## DATA EXCERPTS

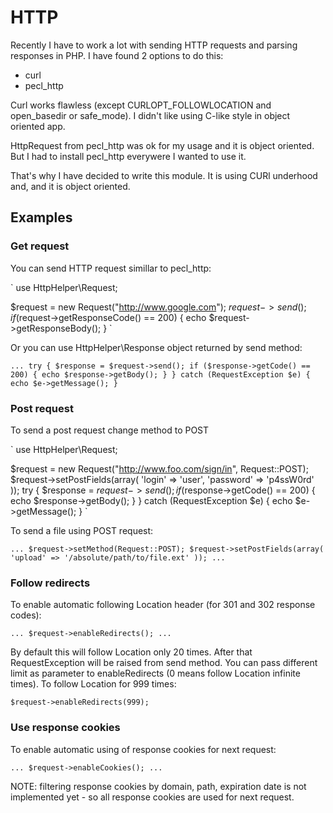# HTTP

Recently I have to work a lot with sending HTTP requests and parsing responses in PHP. I have found 2 options to do this:

* curl
* pecl_http

Curl works flawless (except CURLOPT_FOLLOWLOCATION and open_basedir or safe_mode). I didn't like using C-like style in object oriented app.

HttpRequest from pecl_http was ok for my usage and it is object oriented. But I had to install pecl_http everywere I wanted to use it.

That's why I have decided to write this module. It is using CURl underhood and, and it is object oriented.

## Examples

### Get request

You can send HTTP request simillar to pecl_http:

`
use HttpHelper\Request;

$request = new Request("http://www.google.com");
$request->send();
if ($request->getResponseCode() == 200) {
	echo $request->getResponseBody();
}
`

Or you can use HttpHelper\Response object returned by send method:

`
...
try {
	$response = $request->send();
	if ($response->getCode() == 200) {
		echo $response->getBody();
	}
} catch (RequestException $e) {
	echo $e->getMessage();
}
`

### Post request

To send a post request change method to POST

`
use HttpHelper\Request;

$request = new Request("http://www.foo.com/sign/in", Request::POST);
$request->setPostFields(array(
	'login' => 'user',
	'password' => 'p4ssW0rd'
));
try {
	$response = $request->send();
	if ($response->getCode() == 200) {
		echo $response->getBody();
	}
} catch (RequestException $e) {
	echo $e->getMessage();
}
`

To send a file using POST request:

`
...
$request->setMethod(Request::POST);
$request->setPostFields(array(
	'upload' => '/absolute/path/to/file.ext'
));
...
`

### Follow redirects

To enable automatic following Location header (for 301 and 302 response codes):

`
...
$request->enableRedirects();
...
`

By default this will follow Location only 20 times. After that RequestException will be raised from send method.
You can pass different limit as parameter to enableRedirects (0 means follow Location infinite times).
To follow Location for 999 times:

`
$request->enableRedirects(999);
`

### Use response cookies

To enable automatic using of response cookies for next request:

`
...
$request->enableCookies();
...
`

NOTE: filtering response cookies by domain, path, expiration date is not implemented yet - so all response cookies are used for next request.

## THE TASK
When copying the listing, skip the pictures and keep each line exactly as written.

## RESULT FOR THIS EXERCISE
# HTTP

Recently I have to work a lot with sending HTTP requests and parsing responses in PHP. I have found 2 options to do this:

* curl
* pecl_http

Curl works flawless (except CURLOPT_FOLLOWLOCATION and open_basedir or safe_mode). I didn't like using C-like style in object oriented app.

HttpRequest from pecl_http was ok for my usage and it is object oriented. But I had to install pecl_http everywere I wanted to use it.

That's why I have decided to write this module. It is using CURl underhood and, and it is object oriented.

## Examples

### Get request

You can send HTTP request simillar to pecl_http:

`
use HttpHelper\Request;

$request = new Request("http://www.google.com");
$request->send();
if ($request->getResponseCode() == 200) {
	echo $request->getResponseBody();
}
`

Or you can use HttpHelper\Response object returned by send method:

`
...
try {
	$response = $request->send();
	if ($response->getCode() == 200) {
		echo $response->getBody();
	}
} catch (RequestException $e) {
	echo $e->getMessage();
}
`

### Post request

To send a post request change method to POST

`
use HttpHelper\Request;

$request = new Request("http://www.foo.com/sign/in", Request::POST);
$request->setPostFields(array(
	'login' => 'user',
	'password' => 'p4ssW0rd'
));
try {
	$response = $request->send();
	if ($response->getCode() == 200) {
		echo $response->getBody();
	}
} catch (RequestException $e) {
	echo $e->getMessage();
}
`

To send a file using POST request:

`
...
$request->setMethod(Request::POST);
$request->setPostFields(array(
	'upload' => '/absolute/path/to/file.ext'
));
...
`

### Follow redirects

To enable automatic following Location header (for 301 and 302 response codes):

`
...
$request->enableRedirects();
...
`

By default this will follow Location only 20 times. After that RequestException will be raised from send method.
You can pass different limit as parameter to enableRedirects (0 means follow Location infinite times).
To follow Location for 999 times:

`
$request->enableRedirects(999);
`

### Use response cookies

To enable automatic using of response cookies for next request:

`
...
$request->enableCookies();
...
`

NOTE: filtering response cookies by domain, path, expiration date is not implemented yet - so all response cookies are used for next request.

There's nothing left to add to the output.